> EXERCISE DIRECTIONS
What's required is a verbatim printout of all the data.

> THE DATA
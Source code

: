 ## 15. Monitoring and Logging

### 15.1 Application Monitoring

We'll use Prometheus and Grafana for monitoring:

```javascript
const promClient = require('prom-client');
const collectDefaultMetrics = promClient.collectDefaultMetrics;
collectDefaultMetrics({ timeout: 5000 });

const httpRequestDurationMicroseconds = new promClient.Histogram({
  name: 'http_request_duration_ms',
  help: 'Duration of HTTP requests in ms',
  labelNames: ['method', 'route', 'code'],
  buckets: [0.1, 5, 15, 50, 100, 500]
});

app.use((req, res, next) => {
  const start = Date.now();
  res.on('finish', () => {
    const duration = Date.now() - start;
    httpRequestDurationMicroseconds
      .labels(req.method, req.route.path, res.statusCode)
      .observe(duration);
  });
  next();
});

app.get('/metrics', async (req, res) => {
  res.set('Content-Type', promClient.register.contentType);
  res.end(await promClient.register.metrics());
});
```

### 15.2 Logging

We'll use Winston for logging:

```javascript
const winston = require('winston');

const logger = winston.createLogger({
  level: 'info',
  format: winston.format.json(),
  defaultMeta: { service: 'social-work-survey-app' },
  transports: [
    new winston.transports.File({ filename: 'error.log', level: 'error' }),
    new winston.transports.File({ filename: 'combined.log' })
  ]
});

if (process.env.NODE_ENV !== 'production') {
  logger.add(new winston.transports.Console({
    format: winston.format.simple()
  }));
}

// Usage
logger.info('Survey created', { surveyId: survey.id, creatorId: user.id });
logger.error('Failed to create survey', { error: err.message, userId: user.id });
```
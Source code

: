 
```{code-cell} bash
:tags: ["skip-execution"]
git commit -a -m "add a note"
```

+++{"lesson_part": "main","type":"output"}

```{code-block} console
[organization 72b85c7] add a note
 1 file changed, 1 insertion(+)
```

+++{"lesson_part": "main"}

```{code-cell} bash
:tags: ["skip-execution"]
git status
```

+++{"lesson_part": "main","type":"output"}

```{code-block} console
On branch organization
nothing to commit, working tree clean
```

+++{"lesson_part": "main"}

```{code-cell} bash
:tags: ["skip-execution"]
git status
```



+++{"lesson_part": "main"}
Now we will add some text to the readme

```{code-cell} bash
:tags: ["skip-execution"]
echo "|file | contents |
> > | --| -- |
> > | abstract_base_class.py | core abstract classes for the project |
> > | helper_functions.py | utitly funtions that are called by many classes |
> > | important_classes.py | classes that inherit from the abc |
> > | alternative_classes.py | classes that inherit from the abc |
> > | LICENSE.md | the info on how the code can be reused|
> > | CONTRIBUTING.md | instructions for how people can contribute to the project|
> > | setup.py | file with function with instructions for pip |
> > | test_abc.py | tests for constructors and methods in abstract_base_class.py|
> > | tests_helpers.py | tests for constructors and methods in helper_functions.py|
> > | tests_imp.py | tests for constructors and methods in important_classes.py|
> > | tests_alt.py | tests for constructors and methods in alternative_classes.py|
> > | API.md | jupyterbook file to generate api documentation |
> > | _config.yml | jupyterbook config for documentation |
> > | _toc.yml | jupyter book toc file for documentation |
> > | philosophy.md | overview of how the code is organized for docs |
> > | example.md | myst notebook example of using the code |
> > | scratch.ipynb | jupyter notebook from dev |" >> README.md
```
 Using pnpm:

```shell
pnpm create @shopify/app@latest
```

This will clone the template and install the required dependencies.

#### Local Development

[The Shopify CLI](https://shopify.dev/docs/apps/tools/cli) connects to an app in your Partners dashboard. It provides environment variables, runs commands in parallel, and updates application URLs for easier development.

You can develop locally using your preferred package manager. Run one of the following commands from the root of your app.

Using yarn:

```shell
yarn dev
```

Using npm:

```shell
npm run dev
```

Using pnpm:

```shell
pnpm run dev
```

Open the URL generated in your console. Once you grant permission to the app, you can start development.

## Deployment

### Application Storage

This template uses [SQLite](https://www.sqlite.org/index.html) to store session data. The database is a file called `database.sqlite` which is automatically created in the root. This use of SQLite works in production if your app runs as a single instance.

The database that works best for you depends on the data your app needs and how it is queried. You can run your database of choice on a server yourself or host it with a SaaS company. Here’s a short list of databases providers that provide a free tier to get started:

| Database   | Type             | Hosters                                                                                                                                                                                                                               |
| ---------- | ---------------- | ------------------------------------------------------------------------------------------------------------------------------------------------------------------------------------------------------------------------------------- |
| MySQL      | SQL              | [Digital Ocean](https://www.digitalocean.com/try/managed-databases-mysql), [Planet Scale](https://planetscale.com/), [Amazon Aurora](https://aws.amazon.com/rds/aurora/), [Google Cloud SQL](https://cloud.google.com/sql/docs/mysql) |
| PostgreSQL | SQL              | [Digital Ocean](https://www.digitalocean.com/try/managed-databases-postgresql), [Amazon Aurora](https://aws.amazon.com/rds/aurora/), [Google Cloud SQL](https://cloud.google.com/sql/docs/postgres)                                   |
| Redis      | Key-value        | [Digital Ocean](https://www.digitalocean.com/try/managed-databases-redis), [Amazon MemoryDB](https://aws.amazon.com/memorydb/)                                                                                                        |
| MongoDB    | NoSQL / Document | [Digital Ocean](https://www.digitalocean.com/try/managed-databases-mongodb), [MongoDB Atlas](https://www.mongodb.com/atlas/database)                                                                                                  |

> EXPECTED ANSWER
Source code

: ## 15. Monitoring and Logging

### 15.1 Application Monitoring

We'll use Prometheus and Grafana for monitoring:

```javascript
const promClient = require('prom-client');
const collectDefaultMetrics = promClient.collectDefaultMetrics;
collectDefaultMetrics({ timeout: 5000 });

const httpRequestDurationMicroseconds = new promClient.Histogram({
  name: 'http_request_duration_ms',
  help: 'Duration of HTTP requests in ms',
  labelNames: ['method', 'route', 'code'],
  buckets: [0.1, 5, 15, 50, 100, 500]
});

app.use((req, res, next) => {
  const start = Date.now();
  res.on('finish', () => {
    const duration = Date.now() - start;
    httpRequestDurationMicroseconds
      .labels(req.method, req.route.path, res.statusCode)
      .observe(duration);
  });
  next();
});

app.get('/metrics', async (req, res) => {
  res.set('Content-Type', promClient.register.contentType);
  res.end(await promClient.register.metrics());
});
```

### 15.2 Logging

We'll use Winston for logging:

```javascript
const winston = require('winston');

const logger = winston.createLogger({
  level: 'info',
  format: winston.format.json(),
  defaultMeta: { service: 'social-work-survey-app' },
  transports: [
    new winston.transports.File({ filename: 'error.log', level: 'error' }),
    new winston.transports.File({ filename: 'combined.log' })
  ]
});

if (process.env.NODE_ENV !== 'production') {
  logger.add(new winston.transports.Console({
    format: winston.format.simple()
  }));
}

// Usage
logger.info('Survey created', { surveyId: survey.id, creatorId: user.id });
logger.error('Failed to create survey', { error: err.message, userId: user.id });
```
Source code

: 
```{code-cell} bash
:tags: ["skip-execution"]
git commit -a -m "add a note"
```

+++{"lesson_part": "main","type":"output"}

```{code-block} console
[organization 72b85c7] add a note
 1 file changed, 1 insertion(+)
```

+++{"lesson_part": "main"}

```{code-cell} bash
:tags: ["skip-execution"]
git status
```

+++{"lesson_part": "main","type":"output"}

```{code-block} console
On branch organization
nothing to commit, working tree clean
```

+++{"lesson_part": "main"}

```{code-cell} bash
:tags: ["skip-execution"]
git status
```



+++{"lesson_part": "main"}
Now we will add some text to the readme

```{code-cell} bash
:tags: ["skip-execution"]
echo "|file | contents |
> > | --| -- |
> > | abstract_base_class.py | core abstract classes for the project |
> > | helper_functions.py | utitly funtions that are called by many classes |
> > | important_classes.py | classes that inherit from the abc |
> > | alternative_classes.py | classes that inherit from the abc |
> > | LICENSE.md | the info on how the code can be reused|
> > | CONTRIBUTING.md | instructions for how people can contribute to the project|
> > | setup.py | file with function with instructions for pip |
> > | test_abc.py | tests for constructors and methods in abstract_base_class.py|
> > | tests_helpers.py | tests for constructors and methods in helper_functions.py|
> > | tests_imp.py | tests for constructors and methods in important_classes.py|
> > | tests_alt.py | tests for constructors and methods in alternative_classes.py|
> > | API.md | jupyterbook file to generate api documentation |
> > | _config.yml | jupyterbook config for documentation |
> > | _toc.yml | jupyter book toc file for documentation |
> > | philosophy.md | overview of how the code is organized for docs |
> > | example.md | myst notebook example of using the code |
> > | scratch.ipynb | jupyter notebook from dev |" >> README.md
```
 Using pnpm:

```shell
pnpm create @shopify/app@latest
```

This will clone the template and install the required dependencies.

#### Local Development

[The Shopify CLI](https://shopify.dev/docs/apps/tools/cli) connects to an app in your Partners dashboard. It provides environment variables, runs commands in parallel, and updates application URLs for easier development.

You can develop locally using your preferred package manager. Run one of the following commands from the root of your app.

Using yarn:

```shell
yarn dev
```

Using npm:

```shell
npm run dev
```

Using pnpm:

```shell
pnpm run dev
```

Open the URL generated in your console. Once you grant permission to the app, you can start development.

## Deployment

### Application Storage

This template uses [SQLite](https://www.sqlite.org/index.html) to store session data. The database is a file called `database.sqlite` which is automatically created in the root. This use of SQLite works in production if your app runs as a single instance.

The database that works best for you depends on the data your app needs and how it is queried. You can run your database of choice on a server yourself or host it with a SaaS company. Here’s a short list of databases providers that provide a free tier to get started:

| Database   | Type             | Hosters                                                                                                                                                                                                                               |
| ---------- | ---------------- | ------------------------------------------------------------------------------------------------------------------------------------------------------------------------------------------------------------------------------------- |
| MySQL      | SQL              | [Digital Ocean](https://www.digitalocean.com/try/managed-databases-mysql), [Planet Scale](https://planetscale.com/), [Amazon Aurora](https://aws.amazon.com/rds/aurora/), [Google Cloud SQL](https://cloud.google.com/sql/docs/mysql) |
| PostgreSQL | SQL              | [Digital Ocean](https://www.digitalocean.com/try/managed-databases-postgresql), [Amazon Aurora](https://aws.amazon.com/rds/aurora/), [Google Cloud SQL](https://cloud.google.com/sql/docs/postgres)                                   |
| Redis      | Key-value        | [Digital Ocean](https://www.digitalocean.com/try/managed-databases-redis), [Amazon MemoryDB](https://aws.amazon.com/memorydb/)                                                                                                        |
| MongoDB    | NoSQL / Document | [Digital Ocean](https://www.digitalocean.com/try/managed-databases-mongodb), [MongoDB Atlas](https://www.mongodb.com/atlas/database)                                                                                                  |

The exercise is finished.